Just to recap: Perpetrator 2 years in jail. Consequences for the superintendent or anyone in her management chain: Zero. Icing on the cake would be glowing reviews all the way around.

Comment from the education committees:______________________

Increased education budget as far as the eye can see – no doubt.

louise barron
7 years ago

This is sickening. The superintendent is the top cop. She is culpable for this and should be held liable and disciplined.

Jack
7 years ago
Reply to  louise barron

Obviously there was a segregation of duties issue – I’m not fully up to speed on the topic, but was that a new issue caused by this superintendent’s restructuring, or had it been in place for years (decades?), and previous budget officers had just been law-abiding employees? My point is, it’s hard to say how much blame this superintendent has without knowing what she walked in to versus what she herself set up as the structure within treasury.

I’d like to think the superintendent has learned from this experience and is stronger now for it. I know people like to form quick and decisive conclusions. When those conclusions are hostile soundbites about a top cop, you’re doing a good job of convincing me to give her the benefit of the doubt even though I know almost nothing about the case. You’d be more convincing to me if you justify those soundbites with actual facts and details leading you to make the comments.

What is cut and dry is that the real criminal is the former budget officer (that’s what this article is about). The “top cop” did ultimately uncover and report this to police. Did the insurance premiums go up? Is that what she should be held liable for? No other unrecovered losses that I’m aware of.

DJD66
7 years ago

Louise and Frank – an employee was stealing and got caught. I believe the loss was covered by insurance. This could (unfortunately) happen anywhere.

Frank Crowell
7 years ago
Reply to  DJD66

Yes, the perpetrator was found guilty, but it is way too easy to say insurance paid for the loss, the superintendent has learned a lesson, and external audit recommendations have been implemented.

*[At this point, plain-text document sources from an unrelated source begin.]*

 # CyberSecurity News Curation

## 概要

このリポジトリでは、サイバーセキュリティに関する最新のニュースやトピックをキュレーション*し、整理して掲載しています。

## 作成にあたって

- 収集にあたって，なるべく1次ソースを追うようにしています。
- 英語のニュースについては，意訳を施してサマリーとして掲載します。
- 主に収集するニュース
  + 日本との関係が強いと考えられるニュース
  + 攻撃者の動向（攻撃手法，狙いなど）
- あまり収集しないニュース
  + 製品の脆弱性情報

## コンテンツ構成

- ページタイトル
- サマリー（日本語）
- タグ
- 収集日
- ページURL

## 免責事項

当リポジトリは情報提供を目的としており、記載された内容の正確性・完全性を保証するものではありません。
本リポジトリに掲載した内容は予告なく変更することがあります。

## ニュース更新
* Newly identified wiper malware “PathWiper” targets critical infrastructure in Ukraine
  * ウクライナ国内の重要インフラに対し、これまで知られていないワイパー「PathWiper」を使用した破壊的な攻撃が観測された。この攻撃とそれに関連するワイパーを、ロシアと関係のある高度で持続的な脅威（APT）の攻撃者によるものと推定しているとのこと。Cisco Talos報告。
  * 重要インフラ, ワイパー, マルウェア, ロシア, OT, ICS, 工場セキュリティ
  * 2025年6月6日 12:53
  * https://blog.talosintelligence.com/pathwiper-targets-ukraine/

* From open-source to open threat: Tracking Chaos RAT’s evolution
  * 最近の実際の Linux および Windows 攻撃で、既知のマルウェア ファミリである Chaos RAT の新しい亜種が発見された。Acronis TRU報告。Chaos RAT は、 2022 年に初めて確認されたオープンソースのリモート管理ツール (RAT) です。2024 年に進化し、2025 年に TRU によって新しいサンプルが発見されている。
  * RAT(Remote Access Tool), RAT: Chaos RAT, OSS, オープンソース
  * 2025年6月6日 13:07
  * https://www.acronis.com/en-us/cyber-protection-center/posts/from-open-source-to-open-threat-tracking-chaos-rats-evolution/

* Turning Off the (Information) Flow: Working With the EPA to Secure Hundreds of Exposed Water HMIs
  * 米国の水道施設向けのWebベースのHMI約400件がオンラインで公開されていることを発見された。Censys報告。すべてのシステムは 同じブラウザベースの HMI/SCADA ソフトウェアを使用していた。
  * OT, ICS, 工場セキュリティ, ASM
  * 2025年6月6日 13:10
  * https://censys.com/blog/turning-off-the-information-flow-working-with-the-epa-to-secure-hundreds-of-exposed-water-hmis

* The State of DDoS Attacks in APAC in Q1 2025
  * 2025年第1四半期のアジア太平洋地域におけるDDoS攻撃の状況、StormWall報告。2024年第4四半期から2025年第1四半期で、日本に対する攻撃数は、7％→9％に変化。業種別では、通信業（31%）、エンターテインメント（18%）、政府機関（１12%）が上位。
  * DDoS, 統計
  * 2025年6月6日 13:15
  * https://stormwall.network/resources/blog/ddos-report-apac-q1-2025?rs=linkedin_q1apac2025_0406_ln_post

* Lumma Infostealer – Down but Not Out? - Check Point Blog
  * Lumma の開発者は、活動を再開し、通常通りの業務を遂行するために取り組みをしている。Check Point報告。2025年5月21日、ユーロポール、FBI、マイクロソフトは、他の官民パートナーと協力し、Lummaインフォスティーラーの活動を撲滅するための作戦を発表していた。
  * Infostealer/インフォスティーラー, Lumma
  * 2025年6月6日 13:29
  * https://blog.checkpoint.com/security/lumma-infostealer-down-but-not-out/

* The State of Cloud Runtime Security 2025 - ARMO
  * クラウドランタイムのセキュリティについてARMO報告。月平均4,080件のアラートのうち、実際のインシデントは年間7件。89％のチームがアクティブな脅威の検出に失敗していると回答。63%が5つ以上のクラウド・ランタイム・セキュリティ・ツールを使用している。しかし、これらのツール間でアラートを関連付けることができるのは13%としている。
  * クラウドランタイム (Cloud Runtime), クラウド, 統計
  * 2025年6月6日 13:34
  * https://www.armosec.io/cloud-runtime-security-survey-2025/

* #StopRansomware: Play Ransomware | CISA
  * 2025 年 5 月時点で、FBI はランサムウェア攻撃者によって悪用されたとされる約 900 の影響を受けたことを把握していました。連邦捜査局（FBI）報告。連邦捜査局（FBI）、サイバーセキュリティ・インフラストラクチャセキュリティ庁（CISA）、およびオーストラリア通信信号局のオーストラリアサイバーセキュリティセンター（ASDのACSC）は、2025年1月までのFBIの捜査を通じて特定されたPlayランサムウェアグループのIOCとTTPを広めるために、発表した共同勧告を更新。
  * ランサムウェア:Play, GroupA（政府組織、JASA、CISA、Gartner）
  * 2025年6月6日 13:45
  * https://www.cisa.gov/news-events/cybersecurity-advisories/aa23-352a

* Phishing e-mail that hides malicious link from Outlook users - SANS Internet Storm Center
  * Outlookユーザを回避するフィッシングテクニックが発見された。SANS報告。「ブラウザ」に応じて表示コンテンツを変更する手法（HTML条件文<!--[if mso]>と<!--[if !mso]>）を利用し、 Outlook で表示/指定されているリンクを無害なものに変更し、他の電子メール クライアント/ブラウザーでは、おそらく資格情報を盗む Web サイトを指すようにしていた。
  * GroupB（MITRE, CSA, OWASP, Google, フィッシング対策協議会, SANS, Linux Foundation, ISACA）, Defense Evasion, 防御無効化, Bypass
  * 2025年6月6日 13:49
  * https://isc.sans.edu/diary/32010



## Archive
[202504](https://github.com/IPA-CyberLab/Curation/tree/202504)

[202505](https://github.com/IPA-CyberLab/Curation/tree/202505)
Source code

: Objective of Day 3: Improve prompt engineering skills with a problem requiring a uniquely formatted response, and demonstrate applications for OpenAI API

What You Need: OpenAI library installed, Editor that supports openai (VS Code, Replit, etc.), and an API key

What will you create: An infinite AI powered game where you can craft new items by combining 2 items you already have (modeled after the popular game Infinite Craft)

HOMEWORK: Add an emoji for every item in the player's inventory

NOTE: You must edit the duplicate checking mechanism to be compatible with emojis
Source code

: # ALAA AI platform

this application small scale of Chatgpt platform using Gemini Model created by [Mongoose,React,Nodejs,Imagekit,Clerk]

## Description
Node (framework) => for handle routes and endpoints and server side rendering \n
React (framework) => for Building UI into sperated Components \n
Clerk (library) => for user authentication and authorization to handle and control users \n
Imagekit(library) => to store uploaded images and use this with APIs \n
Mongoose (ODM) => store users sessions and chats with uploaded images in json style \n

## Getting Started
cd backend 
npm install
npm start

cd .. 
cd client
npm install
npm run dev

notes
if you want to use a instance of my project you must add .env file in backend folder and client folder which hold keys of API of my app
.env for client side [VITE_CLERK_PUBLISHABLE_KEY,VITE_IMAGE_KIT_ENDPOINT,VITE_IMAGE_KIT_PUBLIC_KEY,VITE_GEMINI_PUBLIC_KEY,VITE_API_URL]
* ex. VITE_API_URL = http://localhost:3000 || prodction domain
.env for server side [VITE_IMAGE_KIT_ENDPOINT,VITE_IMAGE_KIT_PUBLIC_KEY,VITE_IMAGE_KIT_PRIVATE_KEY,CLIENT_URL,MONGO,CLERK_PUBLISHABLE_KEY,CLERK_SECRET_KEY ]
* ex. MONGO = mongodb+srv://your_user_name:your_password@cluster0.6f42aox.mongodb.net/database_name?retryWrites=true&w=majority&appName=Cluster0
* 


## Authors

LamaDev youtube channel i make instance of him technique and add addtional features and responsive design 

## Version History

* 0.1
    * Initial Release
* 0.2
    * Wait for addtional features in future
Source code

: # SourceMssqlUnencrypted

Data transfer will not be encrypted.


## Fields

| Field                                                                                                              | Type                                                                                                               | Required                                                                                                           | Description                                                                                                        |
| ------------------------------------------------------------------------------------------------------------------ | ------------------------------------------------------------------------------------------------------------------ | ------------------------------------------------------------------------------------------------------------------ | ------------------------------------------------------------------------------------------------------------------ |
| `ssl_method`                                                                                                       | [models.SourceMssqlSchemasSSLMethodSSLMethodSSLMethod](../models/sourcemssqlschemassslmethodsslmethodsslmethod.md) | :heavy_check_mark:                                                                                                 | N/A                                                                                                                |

The embezzlement went on for months (more than 12 if memory serves me well) and the guilty party was hired after her appointment as superintendent. This is a large red flag to the internal culture of the office. I find it impossible to believe that no one knew this was happing or had zero suspicion of wrong doing.

Did any one of the education committees do any questioning of the office personnel? Did they dig deeper than go out to lunch with superintendent? Are drug tests now done on new hires (most certainly was not done prior)? We’ll never know until it happens again.

louise barron
7 years ago

Who do you think pays the increase in insurance. Let’s see. mmmmmmmm. Get serious.
Insurance companies get wealthy for this type of a crime.

Jack
7 years ago
Reply to  louise barron

What is the increase in insurance? I haven’t seen any dollar amount on that yet. And I think you have the insurance model wrong – they don’t make money when they pay out over $380k, they make money when they collect premiums without having to pay any claims.

Concerned Parent
7 years ago

The Superintendent is ultimately responsible for what goes on over there at the schools. If she did not have the school committee in her back pocket, things may have turned out differently for her. As a reminder to everyone who votes the school committee are ELECTED and we have the power to “clean house” next time around. She is a disgrace to her position as is the highest money person in that office. Lets sweep it under the rug and the stupid people in this town will never know. If this were any other organization, the top dogs responsible would have immediately been fired. She and her administration have committed the biggest f u to the townspeople and there has been no recourse. Shameful, utterly shameful.

em
7 years ago

Keep in mind that there is a serious shortage of superintendents in Massachusetts. If we fire ours, we should prepare for a revolving door of superintendents – and for the lack of progress that accompanies such a scenario – for the next several years.

Concerned Parent
7 years ago
Reply to  em

So we keep one that is incompetent. If you look back, Gobron was here for 8 or 9 years. Melican was here as far back as I can remember. We had an interim and then hired Joseph who left because she died just before Gobron. IF you have a good district, they come and they stay. A so called shortage is no reason not to do the right thing.

louise barron
7 years ago

So, what have we learned. That the Super was asleep. That these crimes happen at the local level, and that there isn’t anyone minding the store or the storekeeper. This is your money folks. You should be outraged. A disciplinary and competency hearing should be done on the Superintendent.

SboroMa
7 years ago

While I agree that there should be a demand for accountability, I would first be interested to learn more about the inner structure of the the Superintendents office. Who was the direct manager of this Budget Officer or was he directly under the Superintendent? My guess is that Ms Johnston entrusts the financials to either an Assistant Superintent or a Director of Finance. Those are the people that need to be held accountable alongside the Superintendent. This reeks of incompetence and negligence. Petty cash management is Accounting 101 and the fact that it went unnoticed for so long should be a serious concern to all. Ultimately someone in that office needs to accept responsibility for this entirely preventable crime.We as Townspeople should DEMAND that.

Concerned Parent
7 years ago
Reply to  SboroMa

I have such a hard time believing that we are willing to just let it go. There is a Business Director and I am willing to bet he is she was the direct supervisor. In my opinion both the Business Director and Superintendent should be gone. We as the people footing the bill for this injustice, should NOT stand by and do nothing. School committe members do you hear that we want justice, or will you also do nothing about this? This is YOUR problem as the Superintendent answers directly to you!

louise barron
7 years ago

“Concerned parent”. You contact the School Committee and speak out if you are angry. Don’t just write it online. Use your real name.